Recently, Hurley’s been a lot less appealing. He’s still the funny side-character with a hefty dose of weird, but as he’s grown closer to Jacob and assumed the “dead people yell at me” mantle, he’s lost some of the relatable charm that helped ground the crazier bits of the show. It’s frustrating to see the court jester slowly transform into an unreadable mystic, even if the mystic still cracks the occasional Star Wars joke.

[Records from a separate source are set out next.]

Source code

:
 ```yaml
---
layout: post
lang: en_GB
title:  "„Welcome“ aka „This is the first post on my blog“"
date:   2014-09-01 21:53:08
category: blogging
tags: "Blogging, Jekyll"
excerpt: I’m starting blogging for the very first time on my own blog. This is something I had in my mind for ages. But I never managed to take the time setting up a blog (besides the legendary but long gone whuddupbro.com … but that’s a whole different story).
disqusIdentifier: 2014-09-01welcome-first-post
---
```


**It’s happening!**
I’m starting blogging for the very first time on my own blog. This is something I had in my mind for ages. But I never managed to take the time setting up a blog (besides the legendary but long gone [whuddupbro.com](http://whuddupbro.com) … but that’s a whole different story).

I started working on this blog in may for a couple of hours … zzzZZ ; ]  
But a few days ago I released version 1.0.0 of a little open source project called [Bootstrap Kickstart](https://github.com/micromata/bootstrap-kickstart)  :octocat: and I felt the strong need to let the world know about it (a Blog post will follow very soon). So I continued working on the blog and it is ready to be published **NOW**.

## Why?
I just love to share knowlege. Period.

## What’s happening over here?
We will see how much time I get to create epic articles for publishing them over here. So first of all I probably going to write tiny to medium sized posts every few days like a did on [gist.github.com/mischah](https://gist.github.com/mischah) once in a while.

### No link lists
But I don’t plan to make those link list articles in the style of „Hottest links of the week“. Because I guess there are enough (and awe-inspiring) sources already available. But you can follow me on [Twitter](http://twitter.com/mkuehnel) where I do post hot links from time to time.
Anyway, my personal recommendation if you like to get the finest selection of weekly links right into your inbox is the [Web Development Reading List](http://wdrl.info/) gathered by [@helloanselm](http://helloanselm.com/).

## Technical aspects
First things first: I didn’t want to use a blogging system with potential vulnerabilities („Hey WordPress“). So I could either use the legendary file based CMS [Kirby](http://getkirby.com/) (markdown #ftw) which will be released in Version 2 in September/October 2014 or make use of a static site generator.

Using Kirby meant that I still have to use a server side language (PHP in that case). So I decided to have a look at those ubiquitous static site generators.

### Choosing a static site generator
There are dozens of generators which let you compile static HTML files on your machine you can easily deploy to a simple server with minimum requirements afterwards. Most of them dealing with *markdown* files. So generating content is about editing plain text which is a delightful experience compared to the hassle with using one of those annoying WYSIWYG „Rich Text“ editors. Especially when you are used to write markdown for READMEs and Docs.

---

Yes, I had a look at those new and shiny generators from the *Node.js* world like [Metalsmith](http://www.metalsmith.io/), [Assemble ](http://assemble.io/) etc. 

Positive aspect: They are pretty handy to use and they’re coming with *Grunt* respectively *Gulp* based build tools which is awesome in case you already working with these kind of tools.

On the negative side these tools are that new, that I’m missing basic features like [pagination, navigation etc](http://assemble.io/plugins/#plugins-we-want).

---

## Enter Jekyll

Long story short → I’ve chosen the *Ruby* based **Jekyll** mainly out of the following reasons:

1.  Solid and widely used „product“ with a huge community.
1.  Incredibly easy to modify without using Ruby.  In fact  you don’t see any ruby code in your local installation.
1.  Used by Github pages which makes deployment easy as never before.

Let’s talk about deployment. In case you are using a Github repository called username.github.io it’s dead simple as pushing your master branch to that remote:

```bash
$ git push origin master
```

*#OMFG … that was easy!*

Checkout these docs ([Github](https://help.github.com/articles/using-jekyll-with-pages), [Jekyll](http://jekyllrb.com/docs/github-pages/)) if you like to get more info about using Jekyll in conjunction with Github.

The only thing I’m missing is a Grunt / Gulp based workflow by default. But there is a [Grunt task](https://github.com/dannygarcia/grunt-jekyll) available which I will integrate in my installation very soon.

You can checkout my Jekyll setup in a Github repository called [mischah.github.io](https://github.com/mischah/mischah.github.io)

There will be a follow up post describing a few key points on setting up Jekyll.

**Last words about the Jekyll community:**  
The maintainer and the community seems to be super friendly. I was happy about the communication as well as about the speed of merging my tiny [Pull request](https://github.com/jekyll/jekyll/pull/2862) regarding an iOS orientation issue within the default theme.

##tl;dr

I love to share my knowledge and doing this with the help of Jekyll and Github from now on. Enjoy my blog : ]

Which is why “Everybody Loves Hugo” was a pleasant surprise for me. Most of the flash-sideways have either capitalized on the things I already liked about characters on the island (Ben as a high school history teacher) or preserved the things that bugged me (Kate, running away, ugh). The flash-sideways on “Everybody Loves Hugo” was a chance for Hurley to be Original Recipe Hurley again: funny, confused, genial, self-doubting. At the same time, if Island Flavorz Hurley now has to be a leader who sees dead people, at least he was finally shifting that transformation into full gear, rather than just hanging back and running off to chat with Jacob occasionally.

MOAR DESMUND PLZ

So this Hurley-centric episode was good, and my faith in Hurley is at least rekindled, if not fully restored. But without question, the best parts of “Everybody Loves Hugo” came from Desmond. If I have trouble with Hurley as an all-seeing leader, I am totally on board with Desmond as resident mystic. I love that expression on his face that says, “I know what’s going on, I see the big picture,” because Desmond pulls it off so well, but really because there’s such a relief in believing that someone here can see the big picture. He’s bridging the two realities, he seems to be able to communicate or at least glean some instinctive impression of what’s happening in the sideways versions, and currently, he’s my big favorite moving forward. Which is totally fine, because c’mon now Lost, he is so obviously not dead at the bottom of that well.

lost 612 3

The episode did have several other goodies, including that somewhat clunky reveal that the whispers are the souls of people who can’t move on. As Jason Mittell notes, that’s a pretty unsatisfying explanation for why they appear in moments of high suspense or why they seemed connected to the Others in the early seasons. It does look like a “be careful what you wish for” warning in TV land: you may say you want answers, but if this is what the answers look like, do you really want them? And just because I like contradicting my own better instincts: GAHH, who are those boys in the jungle who make Smokey so angry?! My current theory is that they’re the Lost Boys from Peter Pan, and that Smokey is actually Tinkerbell. Thoughts?